"Eine Direttissima in die Niederlage"

Das Motto von Rudolf Scholten: „Mehr Geld für Kunst“
Rudolf Scholten über die Ausrichtung der Wiener Festwochen und die kulturelle Teilhabe.

Die Wiener Festwochen befinden sich im Wandel: Vor einem Jahr übernahm Markus Hinterhäuser von Luc Bondy, der das Festival 15 Jahre lang geprägt hat, die Intendanz. Und bereits 2017 folgt Tomas Zierhofer-Kin, gegenwärtig Leiter des Donaufestivals in Krems.

SPÖ-Kulturstadtrat Andreas Mailath-Pokorny meinte unlängst im KURIER-Interview, dass er sich für Zierhofer-Kin entschieden habe, weil er gerne das Publikum des Donaufestivals hätte: "Es geht mir darum, die Festwochen, die unter Luc Bondy – ohne das kritisieren zu wollen – sehr stark von Hochglanzproduktionen geprägt waren, zu einem noch stärkeren Experiment- und Laborcharakter und von den etablierten Spielstätten hinaus in die Stadt zu bringen."

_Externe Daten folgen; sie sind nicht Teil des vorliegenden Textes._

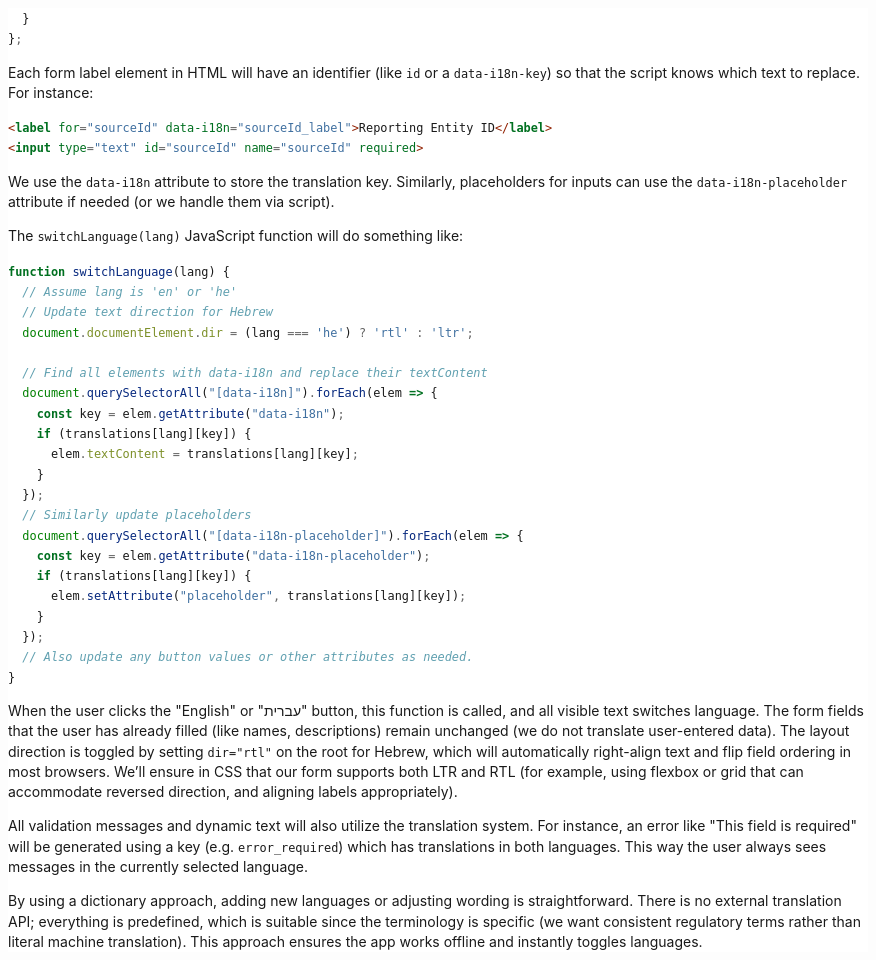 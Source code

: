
```js
  }
};
```

Each form label element in HTML will have an identifier (like `id` or a `data-i18n-key`) so that the script knows which text to replace. For instance:

```html
<label for="sourceId" data-i18n="sourceId_label">Reporting Entity ID</label>
<input type="text" id="sourceId" name="sourceId" required>
```

We use the `data-i18n` attribute to store the translation key. Similarly, placeholders for inputs can use the `data-i18n-placeholder` attribute if needed (or we handle them via script).

The `switchLanguage(lang)` JavaScript function will do something like:

```js
function switchLanguage(lang) {
  // Assume lang is 'en' or 'he'
  // Update text direction for Hebrew
  document.documentElement.dir = (lang === 'he') ? 'rtl' : 'ltr';

  // Find all elements with data-i18n and replace their textContent
  document.querySelectorAll("[data-i18n]").forEach(elem => {
    const key = elem.getAttribute("data-i18n");
    if (translations[lang][key]) {
      elem.textContent = translations[lang][key];
    }
  });
  // Similarly update placeholders
  document.querySelectorAll("[data-i18n-placeholder]").forEach(elem => {
    const key = elem.getAttribute("data-i18n-placeholder");
    if (translations[lang][key]) {
      elem.setAttribute("placeholder", translations[lang][key]);
    }
  });
  // Also update any button values or other attributes as needed.
}
```

When the user clicks the "English" or "עברית" button, this function is called, and all visible text switches language. The form fields that the user has already filled (like names, descriptions) remain unchanged (we do not translate user-entered data). The layout direction is toggled by setting `dir="rtl"` on the root for Hebrew, which will automatically right-align text and flip field ordering in most browsers. We’ll ensure in CSS that our form supports both LTR and RTL (for example, using flexbox or grid that can accommodate reversed direction, and aligning labels appropriately).

All validation messages and dynamic text will also utilize the translation system. For instance, an error like "This field is required" will be generated using a key (e.g. `error_required`) which has translations in both languages. This way the user always sees messages in the currently selected language.

By using a dictionary approach, adding new languages or adjusting wording is straightforward. There is no external translation API; everything is predefined, which is suitable since the terminology is specific (we want consistent regulatory terms rather than literal machine translation). This approach ensures the app works offline and instantly toggles languages.
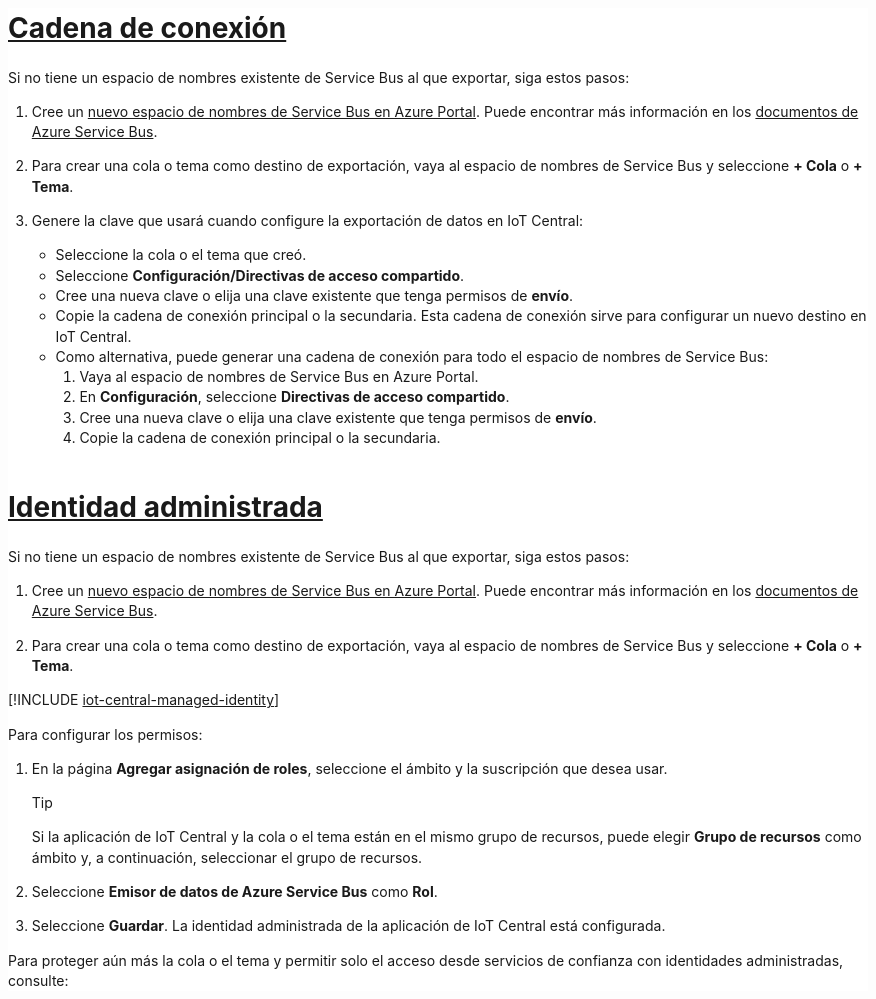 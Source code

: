 # <a name="connection-string"></a>[Cadena de conexión](#tab/connection-string)

Si no tiene un espacio de nombres existente de Service Bus al que exportar, siga estos pasos:

1. Cree un [nuevo espacio de nombres de Service Bus en Azure Portal](https://portal.azure.com/#create/Microsoft.ServiceBus.1.0.5). Puede encontrar más información en los [documentos de Azure Service Bus](../../service-bus-messaging/service-bus-create-namespace-portal.md).

1. Para crear una cola o tema como destino de exportación, vaya al espacio de nombres de Service Bus y seleccione **+ Cola** o **+ Tema**.

1. Genere la clave que usará cuando configure la exportación de datos en IoT Central:

    - Seleccione la cola o el tema que creó.
    - Seleccione **Configuración/Directivas de acceso compartido**.
    - Cree una nueva clave o elija una clave existente que tenga permisos de **envío**.
    - Copie la cadena de conexión principal o la secundaria. Esta cadena de conexión sirve para configurar un nuevo destino en IoT Central.
    - Como alternativa, puede generar una cadena de conexión para todo el espacio de nombres de Service Bus:
        1. Vaya al espacio de nombres de Service Bus en Azure Portal.
        2. En **Configuración**, seleccione **Directivas de acceso compartido**.
        3. Cree una nueva clave o elija una clave existente que tenga permisos de **envío**.
        4. Copie la cadena de conexión principal o la secundaria.

# <a name="managed-identity"></a>[Identidad administrada](#tab/managed-identity)

Si no tiene un espacio de nombres existente de Service Bus al que exportar, siga estos pasos:

1. Cree un [nuevo espacio de nombres de Service Bus en Azure Portal](https://portal.azure.com/#create/Microsoft.ServiceBus.1.0.5). Puede encontrar más información en los [documentos de Azure Service Bus](../../service-bus-messaging/service-bus-create-namespace-portal.md).

1. Para crear una cola o tema como destino de exportación, vaya al espacio de nombres de Service Bus y seleccione **+ Cola** o **+ Tema**.

[!INCLUDE [iot-central-managed-identity](../../../includes/iot-central-managed-identity.md)]

Para configurar los permisos:

1. En la página **Agregar asignación de roles**, seleccione el ámbito y la suscripción que desea usar.

    > [!TIP]
    > Si la aplicación de IoT Central y la cola o el tema están en el mismo grupo de recursos, puede elegir **Grupo de recursos** como ámbito y, a continuación, seleccionar el grupo de recursos.

1. Seleccione **Emisor de datos de Azure Service Bus** como **Rol**.

1. Seleccione **Guardar**. La identidad administrada de la aplicación de IoT Central está configurada.

Para proteger aún más la cola o el tema y permitir solo el acceso desde servicios de confianza con identidades administradas, consulte:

Trägt Rudolf Scholten, der Präsident der Festwochen, den Wunsch nach Veränderung mit? Und wie beurteilt er die Situation der Bundestheater? Scholten war schließlich Ende der 1980er Generalsekretär des Bundestheaterverbandes und dann, bis 1997, Kunstminister.

KURIER: Teilen Sie die Ansicht von Mailath-Pokorny?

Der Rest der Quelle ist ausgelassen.